Manchester United's Norman Whiteside (l) celebrates scoring the winning goal in extra time with teammates John Gidman (c) and Gordon Strachan (r)

Image credit: PA Sport

“I was the first player to congratulate him and said: ‘If there wasn’t 100,000 people here I’d f*** you now.’” recalled Gidman. The goal brought Moran to his senses too.
“When Norman scored, when I went absolutely mad, jumping up and down,” smiled Moran.
“Everton looked tired too because they’d just had a European final,” said full-back Arthur Albiston. “I was right behind Norman’s shot. I jumped into Ron’s arms and wrapped my legs around him. I got hammered for that, especially with my injured ankle. Sometimes you do daft things.”
“My mate on the terrace asked me what had happened,” recalled Carragher. “I told me that b*****d Whiteside had just scored! I could hardly see it because it was at the opposite end.”
“We were playing well, but when Norman scored the goal, my elation quickly turned to fear,” said Stapleton. “I started thinking that I didn’t want to be responsible for any mistakes which would let Everton back into the game. Mick Duxbury kept talking to me. I said to him, ‘Keep talking to me, Mickey, because I’m wandering and following the ball – that was the natural thing for a striker to do.’ Fortunately we got through it. I’ve never seen the ’85 Cup final game since. I might have a copy of it on a video somewhere in the attic.”
United held out, though goalkeeper Gary Bailey suspected they would – thanks to witchcraft.
“My dad had come over for the ’83 final from South Africa,” explained the goalkeeper. “They are big into witchcraft there and he had seen goalkeepers use a lock and key. My mates had said, ‘Gary, you’re a nightmare at Wembley; you’ve conceded seven goals in three games. Dad gave me the lock and key with a red and white ribbon on. I was to lock the goal before I played in it and then unlock it at half time otherwise my team wouldn’t have scored in the second half. I said, ‘Yeah, yeah, bulls**t’. But I went with it and kept a clean sheet against Brighton, then another one against Liverpool in the Charity Shield and another against Everton in the 1985 final. So draw your own conclusions. The other players had their own superstitions. Whether it got me focussed or not, it was worth doing.”
Everton were floored by the goal from the player who’d later sign for them.
“After the game, I remember picking my old Villa team mate Andy Gray up, a tear in his eye, and telling him to keep his head up,” said Gidman.
“Whiteside’s goal ruined the day,” recalled Carragher. “We went back to Liverpool that night and Liverpool fans were waiting for us. They were delighted because Man United had stopped Everton doing the treble.

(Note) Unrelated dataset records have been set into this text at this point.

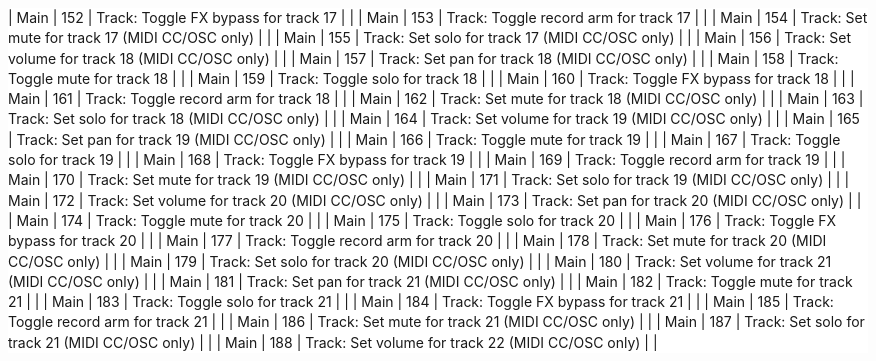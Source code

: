 | Main | 152 | Track: Toggle FX bypass for track 17 |  |
| Main | 153 | Track: Toggle record arm for track 17 |  |
| Main | 154 | Track: Set mute for track 17 (MIDI CC/OSC only) |  |
| Main | 155 | Track: Set solo for track 17 (MIDI CC/OSC only) |  |
| Main | 156 | Track: Set volume for track 18 (MIDI CC/OSC only) |  |
| Main | 157 | Track: Set pan for track 18 (MIDI CC/OSC only) |  |
| Main | 158 | Track: Toggle mute for track 18 |  |
| Main | 159 | Track: Toggle solo for track 18 |  |
| Main | 160 | Track: Toggle FX bypass for track 18 |  |
| Main | 161 | Track: Toggle record arm for track 18 |  |
| Main | 162 | Track: Set mute for track 18 (MIDI CC/OSC only) |  |
| Main | 163 | Track: Set solo for track 18 (MIDI CC/OSC only) |  |
| Main | 164 | Track: Set volume for track 19 (MIDI CC/OSC only) |  |
| Main | 165 | Track: Set pan for track 19 (MIDI CC/OSC only) |  |
| Main | 166 | Track: Toggle mute for track 19 |  |
| Main | 167 | Track: Toggle solo for track 19 |  |
| Main | 168 | Track: Toggle FX bypass for track 19 |  |
| Main | 169 | Track: Toggle record arm for track 19 |  |
| Main | 170 | Track: Set mute for track 19 (MIDI CC/OSC only) |  |
| Main | 171 | Track: Set solo for track 19 (MIDI CC/OSC only) |  |
| Main | 172 | Track: Set volume for track 20 (MIDI CC/OSC only) |  |
| Main | 173 | Track: Set pan for track 20 (MIDI CC/OSC only) |  |
| Main | 174 | Track: Toggle mute for track 20 |  |
| Main | 175 | Track: Toggle solo for track 20 |  |
| Main | 176 | Track: Toggle FX bypass for track 20 |  |
| Main | 177 | Track: Toggle record arm for track 20 |  |
| Main | 178 | Track: Set mute for track 20 (MIDI CC/OSC only) |  |
| Main | 179 | Track: Set solo for track 20 (MIDI CC/OSC only) |  |
| Main | 180 | Track: Set volume for track 21 (MIDI CC/OSC only) |  |
| Main | 181 | Track: Set pan for track 21 (MIDI CC/OSC only) |  |
| Main | 182 | Track: Toggle mute for track 21 |  |
| Main | 183 | Track: Toggle solo for track 21 |  |
| Main | 184 | Track: Toggle FX bypass for track 21 |  |
| Main | 185 | Track: Toggle record arm for track 21 |  |
| Main | 186 | Track: Set mute for track 21 (MIDI CC/OSC only) |  |
| Main | 187 | Track: Set solo for track 21 (MIDI CC/OSC only) |  |
| Main | 188 | Track: Set volume for track 22 (MIDI CC/OSC only) |  |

We stayed in the pub until 3am, singing and dancing because while Everton had lost, we’d just won the league.”
“Once we’d won I was fine,” remembered Moran. “People kept saying: ‘I’m sorry for you’ but we’d won the game and I felt no different at the celebrations.”
Given that there wasn’t a precedent, the FA held Moran’s medal back.
“That was petty,” Moran opined. “And it became a media debate about whether I should get a medal or nor. I was finally told on the plane to the (celebratory) Caribbean trip that I’d get my medal.”
The day after parading the cup in Manchester’s Albert Square, the victorious United team left for Montego Bay in Jamaica as a treat from the United chairman Martin Edwards.
United had won another cup, but they wouldn’t win the league for another eight years. Everton won the league again in 1987 and haven’t won it since, though they’ve hammered United in each of the last two games at Goodison. United fans will be hoping for more of the spirit of Whiteside on Saturday afternoon.